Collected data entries
+ + + + + + +

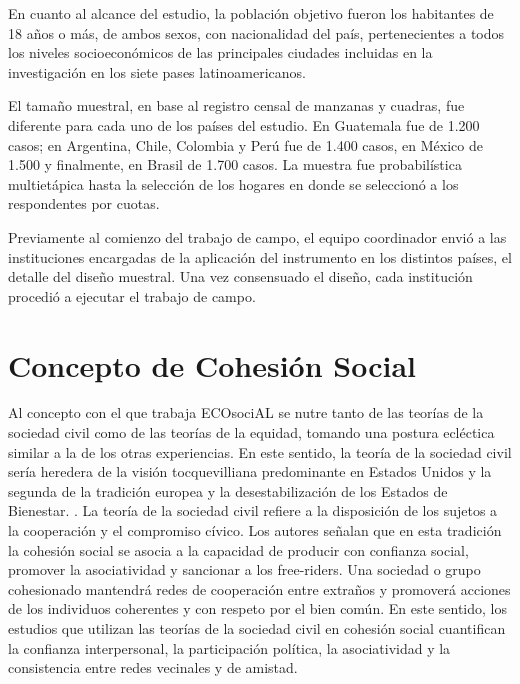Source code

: \documentclass[
  12pt,
]{book}
\begin{document}
En cuanto al alcance del estudio, la población objetivo fueron los
habitantes de 18 años o más, de ambos sexos, con nacionalidad del país,
pertenecientes a todos los niveles socioeconómicos de las principales
ciudades incluidas en la investigación en los siete pases
latinoamericanos.

El tamaño muestral, en base al registro censal de manzanas y cuadras,
fue diferente para cada uno de los países del estudio. En Guatemala fue
de 1.200 casos; en Argentina, Chile, Colombia y Perú fue de 1.400 casos,
en México de 1.500 y finalmente, en Brasil de 1.700 casos. La muestra
fue probabilística multietápica hasta la selección de los hogares en
donde se seleccionó a los respondentes por cuotas.

Previamente al comienzo del trabajo de campo, el equipo coordinador envió a las instituciones encargadas de la aplicación del instrumento en los distintos países, el detalle del diseño muestral. Una vez consensuado el diseño, cada institución procedió a ejecutar el trabajo de campo.

\hypertarget{concepto-de-cohesiuxf3n-social}{%
\section{Concepto de Cohesión Social}\label{concepto-de-cohesiuxf3n-social}}

Al concepto con el que trabaja ECOsociAL se nutre tanto de las teorías de la sociedad civil como de las teorías de la equidad, tomando una postura ecléctica similar a la de los otras experiencias. En este sentido, la teoría de la sociedad civil sería heredera de la
visión tocquevilliana predominante en Estados Unidos y la segunda de la
tradición europea y la desestabilización de los Estados de Bienestar.
\citep{somma2015paradojas}. La teoría de la sociedad civil refiere a la disposición de los sujetos a la cooperación y el compromiso cívico. Los autores señalan que en esta tradición la cohesión social se asocia a la capacidad de producir con confianza social, promover la asociatividad y sancionar a los free-riders. Una sociedad o grupo cohesionado mantendrá redes de cooperación entre extraños y promoverá acciones de los individuos coherentes y con respeto por el bien común. En este sentido, los estudios que utilizan las teorías de la sociedad civil en cohesión social cuantifican la confianza interpersonal, la participación política, la asociatividad y la consistencia entre redes vecinales y de amistad.
\end{document}
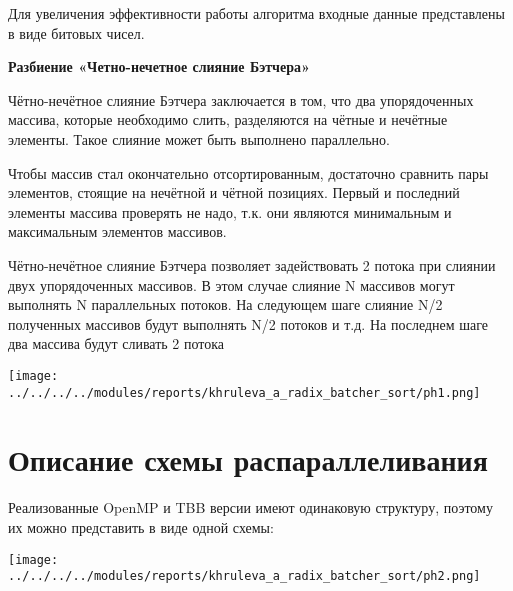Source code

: \documentclass[a4paper,final]{report}
\begin{document}
\begin{spacing}{1.5}
		\par Для увеличения эффективности работы алгоритма входные данные представлены в виде битовых чисел. 
		\vspace{2ex}
		\par \textbf{Разбиение «Четно-нечетное слияние Бэтчера»}
		\par Чётно-нечётное слияние Бэтчера заключается в том, что два упорядоченных массива, которые необходимо слить, разделяются на чётные и нечётные элементы. Такое слияние может быть выполнено параллельно. 
		\par Чтобы массив стал окончательно отсортированным, достаточно сравнить пары элементов, стоящие на нечётной и чётной позициях. Первый и последний элементы массива проверять не надо, т.к. они являются минимальным и максимальным элементов массивов. 
		\par Чётно-нечётное слияние Бэтчера позволяет задействовать 2 потока при слиянии двух упорядоченных массивов. В этом случае слияние N массивов могут выполнять N параллельных потоков. На следующем шаге слияние N/2 полученных массивов будут выполнять N/2 потоков и т.д. На последнем шаге два массива будут сливать 2 потока 
 
        \vspace{2ex}
        
		\begin{center}
        \texttt{[image: ../../../../modules/reports/khruleva\_a\_radix\_batcher\_sort/ph1.png]}
        \end{center}
        
		\newpage
		\section{Описание схемы распараллеливания}
		
		\par Реализованные OpenMP и TBB версии имеют одинаковую структуру, поэтому их можно представить в виде одной схемы: 
		\vspace{2ex}
        
		\begin{center}
        \texttt{[image: ../../../../modules/reports/khruleva\_a\_radix\_batcher\_sort/ph2.png]}
        \end{center}
        

\end{spacing}
\end{document}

+ + + + + + +

Required action: Across all the entries, count the lines that contain the string "khruleva", and give that number without anything else.

Reply to the task: 2